'''

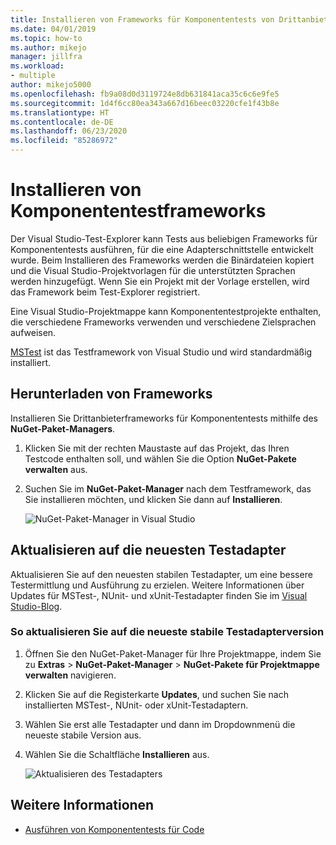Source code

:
 ```yaml
---
title: Installieren von Frameworks für Komponententests von Drittanbietern
ms.date: 04/01/2019
ms.topic: how-to
ms.author: mikejo
manager: jillfra
ms.workload:
- multiple
author: mikejo5000
ms.openlocfilehash: fb9a08d0d3119724e8db631841aca35c6c6e9fe5
ms.sourcegitcommit: 1d4f6cc80ea343a667d16beec03220cfe1f43b8e
ms.translationtype: HT
ms.contentlocale: de-DE
ms.lasthandoff: 06/23/2020
ms.locfileid: "85286972"
---
```

# <a name="install-unit-test-frameworks"></a>Installieren von Komponententestframeworks

Der Visual Studio-Test-Explorer kann Tests aus beliebigen Frameworks für Komponententests ausführen, für die eine Adapterschnittstelle entwickelt wurde. Beim Installieren des Frameworks werden die Binärdateien kopiert und die Visual Studio-Projektvorlagen für die unterstützten Sprachen werden hinzugefügt. Wenn Sie ein Projekt mit der Vorlage erstellen, wird das Framework beim Test-Explorer registriert.

Eine Visual Studio-Projektmappe kann Komponententestprojekte enthalten, die verschiedene Frameworks verwenden und verschiedene Zielsprachen aufweisen.

[MSTest](getting-started-with-unit-testing.md) ist das Testframework von Visual Studio und wird standardmäßig installiert.

## <a name="acquire-frameworks"></a>Herunterladen von Frameworks

Installieren Sie Drittanbieterframeworks für Komponententests mithilfe des **NuGet-Paket-Managers**.

1. Klicken Sie mit der rechten Maustaste auf das Projekt, das Ihren Testcode enthalten soll, und wählen Sie die Option **NuGet-Pakete verwalten** aus.

2. Suchen Sie im **NuGet-Paket-Manager** nach dem Testframework, das Sie installieren möchten, und klicken Sie dann auf **Installieren**.

   ![NuGet-Paket-Manager in Visual Studio](media/vs-2019/nuget-package-manager.png)

## <a name="update-to-the-latest-test-adapters"></a>Aktualisieren auf die neuesten Testadapter

Aktualisieren Sie auf den neuesten stabilen Testadapter, um eine bessere Testermittlung und Ausführung zu erzielen. Weitere Informationen über Updates für MSTest-, NUnit- und xUnit-Testadapter finden Sie im [Visual Studio-Blog](https://devblogs.microsoft.com/visualstudio/test-experience-improvements/).

### <a name="to-update-to-the-latest-stable-test-adapter-version"></a>So aktualisieren Sie auf die neueste stabile Testadapterversion

1. Öffnen Sie den NuGet-Paket-Manager für Ihre Projektmappe, indem Sie zu **Extras** > **NuGet-Paket-Manager** > **NuGet-Pakete für Projektmappe verwalten** navigieren.

2. Klicken Sie auf die Registerkarte **Updates**, und suchen Sie nach installierten MSTest-, NUnit- oder xUnit-Testadaptern.

3. Wählen Sie erst alle Testadapter und dann im Dropdownmenü die neueste stabile Version aus.

4. Wählen Sie die Schaltfläche **Installieren** aus.

   ![Aktualisieren des Testadapters](media/install-adapter-upgrade.png)

## <a name="see-also"></a>Weitere Informationen

- [Ausführen von Komponententests für Code](../test/unit-test-your-code.md)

'''

Directions for this task: Tally the lines above containing "verwalten". Answer with the count only.

Output of the task: 2